DATA SHOWN →
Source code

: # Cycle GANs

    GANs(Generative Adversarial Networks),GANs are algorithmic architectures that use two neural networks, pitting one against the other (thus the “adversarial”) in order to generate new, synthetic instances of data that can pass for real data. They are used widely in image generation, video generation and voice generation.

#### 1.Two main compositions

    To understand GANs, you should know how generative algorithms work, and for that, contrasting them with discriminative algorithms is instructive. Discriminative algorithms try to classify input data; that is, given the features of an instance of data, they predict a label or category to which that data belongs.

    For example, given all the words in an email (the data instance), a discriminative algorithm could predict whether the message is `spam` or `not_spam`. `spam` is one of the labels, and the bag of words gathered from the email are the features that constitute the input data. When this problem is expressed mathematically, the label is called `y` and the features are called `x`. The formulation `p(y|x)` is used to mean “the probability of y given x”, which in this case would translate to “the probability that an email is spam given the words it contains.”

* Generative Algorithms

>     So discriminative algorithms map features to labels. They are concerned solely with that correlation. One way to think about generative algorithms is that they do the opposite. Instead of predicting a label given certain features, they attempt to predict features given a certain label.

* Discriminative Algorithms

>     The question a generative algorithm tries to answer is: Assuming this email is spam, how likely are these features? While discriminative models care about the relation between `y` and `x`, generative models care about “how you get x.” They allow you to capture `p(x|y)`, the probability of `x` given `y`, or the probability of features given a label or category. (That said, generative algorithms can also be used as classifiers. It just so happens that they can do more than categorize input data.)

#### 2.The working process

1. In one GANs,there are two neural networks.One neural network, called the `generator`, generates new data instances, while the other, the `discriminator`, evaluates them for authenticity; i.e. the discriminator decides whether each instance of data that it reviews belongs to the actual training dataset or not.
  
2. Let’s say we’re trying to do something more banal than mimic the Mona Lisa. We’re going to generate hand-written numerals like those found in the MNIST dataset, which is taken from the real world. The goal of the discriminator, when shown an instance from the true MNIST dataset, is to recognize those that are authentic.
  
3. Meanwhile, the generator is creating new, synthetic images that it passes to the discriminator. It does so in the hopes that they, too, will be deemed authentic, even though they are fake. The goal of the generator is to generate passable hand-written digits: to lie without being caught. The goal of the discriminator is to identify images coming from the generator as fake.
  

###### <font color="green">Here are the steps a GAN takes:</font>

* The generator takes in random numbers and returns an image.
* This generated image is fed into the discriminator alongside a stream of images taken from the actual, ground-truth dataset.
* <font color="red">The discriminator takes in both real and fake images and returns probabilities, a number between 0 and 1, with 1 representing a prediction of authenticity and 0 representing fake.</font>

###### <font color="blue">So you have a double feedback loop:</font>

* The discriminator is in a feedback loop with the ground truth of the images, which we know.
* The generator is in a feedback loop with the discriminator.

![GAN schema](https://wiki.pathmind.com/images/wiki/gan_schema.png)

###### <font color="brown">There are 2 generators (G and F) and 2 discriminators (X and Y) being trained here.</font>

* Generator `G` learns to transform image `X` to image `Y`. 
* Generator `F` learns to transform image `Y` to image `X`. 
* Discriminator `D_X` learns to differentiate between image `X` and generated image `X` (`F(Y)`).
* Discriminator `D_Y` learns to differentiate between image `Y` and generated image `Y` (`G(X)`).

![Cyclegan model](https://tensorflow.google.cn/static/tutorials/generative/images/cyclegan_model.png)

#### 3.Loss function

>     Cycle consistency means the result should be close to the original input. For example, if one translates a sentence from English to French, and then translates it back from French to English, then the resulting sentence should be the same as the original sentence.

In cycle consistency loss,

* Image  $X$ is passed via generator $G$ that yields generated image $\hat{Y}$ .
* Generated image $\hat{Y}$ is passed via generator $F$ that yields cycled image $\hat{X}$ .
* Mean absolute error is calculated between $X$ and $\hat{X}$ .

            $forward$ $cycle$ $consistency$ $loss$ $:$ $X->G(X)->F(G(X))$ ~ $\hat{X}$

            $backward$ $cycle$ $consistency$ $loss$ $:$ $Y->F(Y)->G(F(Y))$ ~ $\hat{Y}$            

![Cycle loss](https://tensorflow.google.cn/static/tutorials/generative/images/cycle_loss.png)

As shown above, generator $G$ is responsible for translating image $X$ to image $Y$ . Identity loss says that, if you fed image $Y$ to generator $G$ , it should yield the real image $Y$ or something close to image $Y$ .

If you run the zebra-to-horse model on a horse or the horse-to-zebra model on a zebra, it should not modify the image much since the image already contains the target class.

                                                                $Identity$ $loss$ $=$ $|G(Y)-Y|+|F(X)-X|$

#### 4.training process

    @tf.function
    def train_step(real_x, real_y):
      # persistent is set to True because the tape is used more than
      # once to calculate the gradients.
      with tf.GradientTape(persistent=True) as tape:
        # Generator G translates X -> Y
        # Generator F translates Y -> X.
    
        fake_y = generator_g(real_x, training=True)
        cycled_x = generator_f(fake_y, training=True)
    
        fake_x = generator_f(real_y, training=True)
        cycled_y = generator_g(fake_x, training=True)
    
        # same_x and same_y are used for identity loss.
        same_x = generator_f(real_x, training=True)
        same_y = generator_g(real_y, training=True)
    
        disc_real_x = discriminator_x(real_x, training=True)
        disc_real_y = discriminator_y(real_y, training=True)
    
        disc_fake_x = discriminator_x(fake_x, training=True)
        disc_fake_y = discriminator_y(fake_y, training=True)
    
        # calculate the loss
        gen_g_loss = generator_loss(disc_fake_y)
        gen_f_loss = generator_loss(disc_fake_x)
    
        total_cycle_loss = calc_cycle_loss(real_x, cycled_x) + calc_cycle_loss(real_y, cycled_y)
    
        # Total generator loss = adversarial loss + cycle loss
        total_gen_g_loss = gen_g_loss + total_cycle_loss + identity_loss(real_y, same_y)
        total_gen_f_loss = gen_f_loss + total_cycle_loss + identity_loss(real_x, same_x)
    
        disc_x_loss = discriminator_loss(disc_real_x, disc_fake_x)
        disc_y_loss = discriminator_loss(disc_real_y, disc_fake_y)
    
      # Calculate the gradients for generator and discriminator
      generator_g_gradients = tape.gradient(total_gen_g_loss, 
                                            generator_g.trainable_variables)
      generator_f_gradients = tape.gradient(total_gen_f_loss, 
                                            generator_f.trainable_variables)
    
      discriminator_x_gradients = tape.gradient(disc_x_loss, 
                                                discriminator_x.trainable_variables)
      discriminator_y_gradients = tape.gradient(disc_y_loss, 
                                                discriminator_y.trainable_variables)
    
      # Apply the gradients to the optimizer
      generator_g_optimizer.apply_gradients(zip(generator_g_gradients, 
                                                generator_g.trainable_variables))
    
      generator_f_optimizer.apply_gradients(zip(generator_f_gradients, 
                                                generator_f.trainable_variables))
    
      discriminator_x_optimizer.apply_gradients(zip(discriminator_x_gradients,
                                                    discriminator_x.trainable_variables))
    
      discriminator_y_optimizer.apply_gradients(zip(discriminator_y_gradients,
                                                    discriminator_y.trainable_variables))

TASK STATEMENT →
Repeat the material word for word, with no line missing.

YOUR SOLUTION →
Source code

: # Cycle GANs

    GANs(Generative Adversarial Networks),GANs are algorithmic architectures that use two neural networks, pitting one against the other (thus the “adversarial”) in order to generate new, synthetic instances of data that can pass for real data. They are used widely in image generation, video generation and voice generation.

#### 1.Two main compositions

    To understand GANs, you should know how generative algorithms work, and for that, contrasting them with discriminative algorithms is instructive. Discriminative algorithms try to classify input data; that is, given the features of an instance of data, they predict a label or category to which that data belongs.

    For example, given all the words in an email (the data instance), a discriminative algorithm could predict whether the message is `spam` or `not_spam`. `spam` is one of the labels, and the bag of words gathered from the email are the features that constitute the input data. When this problem is expressed mathematically, the label is called `y` and the features are called `x`. The formulation `p(y|x)` is used to mean “the probability of y given x”, which in this case would translate to “the probability that an email is spam given the words it contains.”

* Generative Algorithms

>     So discriminative algorithms map features to labels. They are concerned solely with that correlation. One way to think about generative algorithms is that they do the opposite. Instead of predicting a label given certain features, they attempt to predict features given a certain label.

* Discriminative Algorithms

>     The question a generative algorithm tries to answer is: Assuming this email is spam, how likely are these features? While discriminative models care about the relation between `y` and `x`, generative models care about “how you get x.” They allow you to capture `p(x|y)`, the probability of `x` given `y`, or the probability of features given a label or category. (That said, generative algorithms can also be used as classifiers. It just so happens that they can do more than categorize input data.)

#### 2.The working process

1. In one GANs,there are two neural networks.One neural network, called the `generator`, generates new data instances, while the other, the `discriminator`, evaluates them for authenticity; i.e. the discriminator decides whether each instance of data that it reviews belongs to the actual training dataset or not.
  
2. Let’s say we’re trying to do something more banal than mimic the Mona Lisa. We’re going to generate hand-written numerals like those found in the MNIST dataset, which is taken from the real world. The goal of the discriminator, when shown an instance from the true MNIST dataset, is to recognize those that are authentic.
  
3. Meanwhile, the generator is creating new, synthetic images that it passes to the discriminator. It does so in the hopes that they, too, will be deemed authentic, even though they are fake. The goal of the generator is to generate passable hand-written digits: to lie without being caught. The goal of the discriminator is to identify images coming from the generator as fake.
  

###### <font color="green">Here are the steps a GAN takes:</font>

* The generator takes in random numbers and returns an image.
* This generated image is fed into the discriminator alongside a stream of images taken from the actual, ground-truth dataset.
* <font color="red">The discriminator takes in both real and fake images and returns probabilities, a number between 0 and 1, with 1 representing a prediction of authenticity and 0 representing fake.</font>

###### <font color="blue">So you have a double feedback loop:</font>

* The discriminator is in a feedback loop with the ground truth of the images, which we know.
* The generator is in a feedback loop with the discriminator.

![GAN schema](https://wiki.pathmind.com/images/wiki/gan_schema.png)

###### <font color="brown">There are 2 generators (G and F) and 2 discriminators (X and Y) being trained here.</font>

* Generator `G` learns to transform image `X` to image `Y`. 
* Generator `F` learns to transform image `Y` to image `X`. 
* Discriminator `D_X` learns to differentiate between image `X` and generated image `X` (`F(Y)`).
* Discriminator `D_Y` learns to differentiate between image `Y` and generated image `Y` (`G(X)`).

![Cyclegan model](https://tensorflow.google.cn/static/tutorials/generative/images/cyclegan_model.png)

#### 3.Loss function

>     Cycle consistency means the result should be close to the original input. For example, if one translates a sentence from English to French, and then translates it back from French to English, then the resulting sentence should be the same as the original sentence.

In cycle consistency loss,

* Image  $X$ is passed via generator $G$ that yields generated image $\hat{Y}$ .
* Generated image $\hat{Y}$ is passed via generator $F$ that yields cycled image $\hat{X}$ .
* Mean absolute error is calculated between $X$ and $\hat{X}$ .

            $forward$ $cycle$ $consistency$ $loss$ $:$ $X->G(X)->F(G(X))$ ~ $\hat{X}$

            $backward$ $cycle$ $consistency$ $loss$ $:$ $Y->F(Y)->G(F(Y))$ ~ $\hat{Y}$            

![Cycle loss](https://tensorflow.google.cn/static/tutorials/generative/images/cycle_loss.png)

As shown above, generator $G$ is responsible for translating image $X$ to image $Y$ . Identity loss says that, if you fed image $Y$ to generator $G$ , it should yield the real image $Y$ or something close to image $Y$ .

If you run the zebra-to-horse model on a horse or the horse-to-zebra model on a zebra, it should not modify the image much since the image already contains the target class.

                                                                $Identity$ $loss$ $=$ $|G(Y)-Y|+|F(X)-X|$

#### 4.training process

    @tf.function
    def train_step(real_x, real_y):
      # persistent is set to True because the tape is used more than
      # once to calculate the gradients.
      with tf.GradientTape(persistent=True) as tape:
        # Generator G translates X -> Y
        # Generator F translates Y -> X.
    
        fake_y = generator_g(real_x, training=True)
        cycled_x = generator_f(fake_y, training=True)
    
        fake_x = generator_f(real_y, training=True)
        cycled_y = generator_g(fake_x, training=True)
    
        # same_x and same_y are used for identity loss.
        same_x = generator_f(real_x, training=True)
        same_y = generator_g(real_y, training=True)
    
        disc_real_x = discriminator_x(real_x, training=True)
        disc_real_y = discriminator_y(real_y, training=True)
    
        disc_fake_x = discriminator_x(fake_x, training=True)
        disc_fake_y = discriminator_y(fake_y, training=True)
    
        # calculate the loss
        gen_g_loss = generator_loss(disc_fake_y)
        gen_f_loss = generator_loss(disc_fake_x)
    
        total_cycle_loss = calc_cycle_loss(real_x, cycled_x) + calc_cycle_loss(real_y, cycled_y)
    
        # Total generator loss = adversarial loss + cycle loss
        total_gen_g_loss = gen_g_loss + total_cycle_loss + identity_loss(real_y, same_y)
        total_gen_f_loss = gen_f_loss + total_cycle_loss + identity_loss(real_x, same_x)
    
        disc_x_loss = discriminator_loss(disc_real_x, disc_fake_x)
        disc_y_loss = discriminator_loss(disc_real_y, disc_fake_y)
    
      # Calculate the gradients for generator and discriminator
      generator_g_gradients = tape.gradient(total_gen_g_loss, 
                                            generator_g.trainable_variables)
      generator_f_gradients = tape.gradient(total_gen_f_loss, 
                                            generator_f.trainable_variables)
    
      discriminator_x_gradients = tape.gradient(disc_x_loss, 
                                                discriminator_x.trainable_variables)
      discriminator_y_gradients = tape.gradient(disc_y_loss, 
                                                discriminator_y.trainable_variables)
    
      # Apply the gradients to the optimizer
      generator_g_optimizer.apply_gradients(zip(generator_g_gradients, 
                                                generator_g.trainable_variables))
    
      generator_f_optimizer.apply_gradients(zip(generator_f_gradients, 
                                                generator_f.trainable_variables))
    
      discriminator_x_optimizer.apply_gradients(zip(discriminator_x_gradients,
                                                    discriminator_x.trainable_variables))
    
      discriminator_y_optimizer.apply_gradients(zip(discriminator_y_gradients,
                                                    discriminator_y.trainable_variables))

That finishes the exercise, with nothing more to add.